Alles, nur nicht Gefängnis, das ist das Mantra des dieswöchigen „Tatort“-Täters Louis Bürger (Max Riemelt). Verständlich, denn nach eigener Aussage hat er fälschlicherweise drei Jahre hinter Gittern verbracht. Das kostete ihn nicht nur die Zwanziger, sondern auch seine beruflichen Perspektiven. Seit seiner Freilassung treibt sich Louis im kleinkriminellen Milieu rum – weshalb das Jugendamt ihm das Sorgerecht für seinen Sohn entzieht.
Louis will also nicht nur dem Gefängnis fernbleiben, sondern auch seinen Sohn zurück. Ein Mord, sein Nachbar wurde mit einem Baseballschläger kaltblütig erschlagen, schiebt beiden Plänen einen Riegel vor, denn: Louis’ Fingerabdrücke sind auf der Tatwaffe zu finden, ein stimmiges Motiv gibt es ebenfalls. Die Sache scheint klar, Louis muss in U-Haft.

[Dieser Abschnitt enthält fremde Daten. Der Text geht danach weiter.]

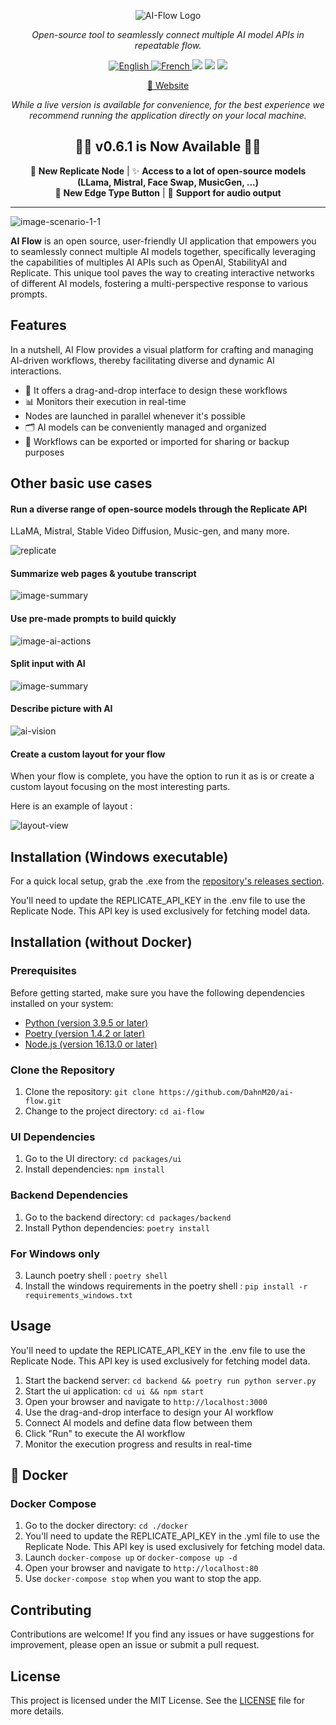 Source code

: <p align="center">
  <img src="assets/header.png" alt="AI-Flow Logo"/>
</p>
<p align="center">
  <em>Open-source tool to seamlessly connect multiple AI model APIs in repeatable flow.</em>
</p>
<p align="center">
    <a href="https://docs.ai-flow.net/"> <img src="https://img.shields.io/badge/lang-English-blue.svg" alt="English"> </a>
    <a href="https://docs.ai-flow.net/"> <img src="https://img.shields.io/badge/lang-French-blue.svg" alt="French"> </a>
    <img src="https://img.shields.io/badge/License-MIT-yellow.svg">
    <img src="https://img.shields.io/github/v/release/DahnM20/ai-flow">
    <a href="https://twitter.com/DahnM20"><img src="https://img.shields.io/twitter/follow/AI-Flow?style=social"></a>
</p>

<p align="center">
<a href="https://ai-flow.net/">🔗 Website</a>
</p>

<p align="center">
<em>While a live version is available for convenience, for the best experience we recommend running the application directly on your local machine.</em>
</p>

<div align="center">

## 🎉🚀 v0.6.1 is Now Available 🚀🎉

🚀 **New Replicate Node** | ✨ **Access to a lot of open-source models </br> (LLama, Mistral, Face Swap, MusicGen, ...)**
</br>
🌟 **New Edge Type Button** | 🎵 **Support for audio output**

</div>

---

![image-scenario-1-1](assets/presentation.png)

**AI Flow** is an open source, user-friendly UI application that empowers you to seamlessly connect multiple AI models together, specifically leveraging the capabilities of multiples AI APIs such as OpenAI, StabilityAI and Replicate. This unique tool paves the way to creating interactive networks of different AI models, fostering a multi-perspective response to various prompts.

## Features

In a nutshell, AI Flow provides a visual platform for crafting and managing AI-driven workflows, thereby facilitating diverse and dynamic AI interactions.

- 🎨 It offers a drag-and-drop interface to design these workflows
- 📊 Monitors their execution in real-time
- Nodes are launched in parallel whenever it's possible
- 🗂️ AI models can be conveniently managed and organized
- 💾 Workflows can be exported or imported for sharing or backup purposes

## Other basic use cases

#### Run a diverse range of open-source models through the Replicate API

LLaMA, Mistral, Stable Video Diffusion, Music-gen, and many more.

![replicate](assets/replicate-models.png)

#### Summarize web pages & youtube transcript

![image-summary](assets/summary.png)

#### Use pre-made prompts to build quickly

![image-ai-actions](assets/predefined-prompts.png)

#### Split input with AI

![image-summary](assets/split-input.png)

#### Describe picture with AI

![ai-vision](assets/gpt-vision.png)

#### Create a custom layout for your flow

When your flow is complete, you have the option to run it as is or create a custom layout focusing on the most interesting parts.

Here is an example of layout :

![layout-view](assets/layout.png)

## Installation (Windows executable)

For a quick local setup, grab the .exe from the [repository's releases section](https://github.com/DahnM20/ai-flow/releases).

You'll need to update the REPLICATE_API_KEY in the .env file to use the Replicate Node. This API key is used exclusively for fetching model data.

## Installation (without Docker)

### Prerequisites

Before getting started, make sure you have the following dependencies installed on your system:

- [Python (version 3.9.5 or later)](https://www.python.org/downloads/)
- [Poetry (version 1.4.2 or later)](https://python-poetry.org/docs/#installation)
- [Node.js (version 16.13.0 or later)](https://nodejs.org/en/download/)

### Clone the Repository

1. Clone the repository: `git clone https://github.com/DahnM20/ai-flow.git`
2. Change to the project directory: `cd ai-flow`

### UI Dependencies

1. Go to the UI directory: `cd packages/ui`
2. Install dependencies: `npm install`

### Backend Dependencies

1. Go to the backend directory: `cd packages/backend`
2. Install Python dependencies: `poetry install`

### For Windows only

3. Launch poetry shell : `poetry shell`
4. Install the windows requirements in the poetry shell : `pip install -r requirements_windows.txt`

## Usage

You'll need to update the REPLICATE_API_KEY in the .env file to use the Replicate Node. This API key is used exclusively for fetching model data.

1. Start the backend server: `cd backend && poetry run python server.py`
2. Start the ui application: `cd ui && npm start`
3. Open your browser and navigate to `http://localhost:3000`
4. Use the drag-and-drop interface to design your AI workflow
5. Connect AI models and define data flow between them
6. Click "Run" to execute the AI workflow
7. Monitor the execution progress and results in real-time

## 🐳 Docker

### Docker Compose

1. Go to the docker directory: `cd ./docker`
2. You'll need to update the REPLICATE_API_KEY in the .yml file to use the Replicate Node. This API key is used exclusively for fetching model data.
3. Launch `docker-compose up` or `docker-compose up -d`
4. Open your browser and navigate to `http://localhost:80`
5. Use `docker-compose stop` when you want to stop the app.

## Contributing

Contributions are welcome! If you find any issues or have suggestions for improvement, please open an issue or submit a pull request.

## License

This project is licensed under the MIT License. See the [LICENSE](LICENSE) file for more details.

Auf juristischem Weg kommt er nicht frei, davon ist er überzeugt. Deshalb nimmt er sich die Freiheit, die ihm seiner Ansicht nach zusteht, selbst. Mit Hilfe seiner Frau Anna (Katia Fellin) und einer Pistolenattrappe kann er fliehen. Das neue Ziel des Ehepaars: den Sohn aus dem Kinderheim zu holen und ab zum Sehnsuchtsort Kroatien, ein neues Leben beginnen.
Nichts für nebenbei Quatschen
„Die Zeit ist gekommen“ ist ein besonderer „Tatort“, erstens weil der Verdächtige hier der Protagonist ist, während die Ermittler im Hintergrund bleiben. Und zweitens, weil die Frage, wer den Mord tatsächlich begangen hat, kaum eine Rolle spielt. Die wahren Täter werden in zwei kurzen, fast schon unmotiviert hereingeschusterten Szenen enthüllt. Ihr Motiv ist langweilig und platt, und das ist noch euphemistisch beschrieben.
Denn der Fokus des „Tatort“ liegt woanders: Spannung erzeugen. Als die Bürgers ihren Sohn aus dem Heim abholen wollen, umstellt die Polizei das Gebäude. Um zu entkommen, gibt es für sie nur noch eine Möglichkeit: eine Geiselnahme. Die Heimleiterin und eines der Kinder werden mit vorgehaltener Pistole in der Küche des Heims festgehalten. Das Tragische: Louis hätte ohne Flucht und Geiselnahme nie ins Gefängnis gemusst, dass er unschuldig ist, finden die Kommissare letztendlich nämlich auch heraus.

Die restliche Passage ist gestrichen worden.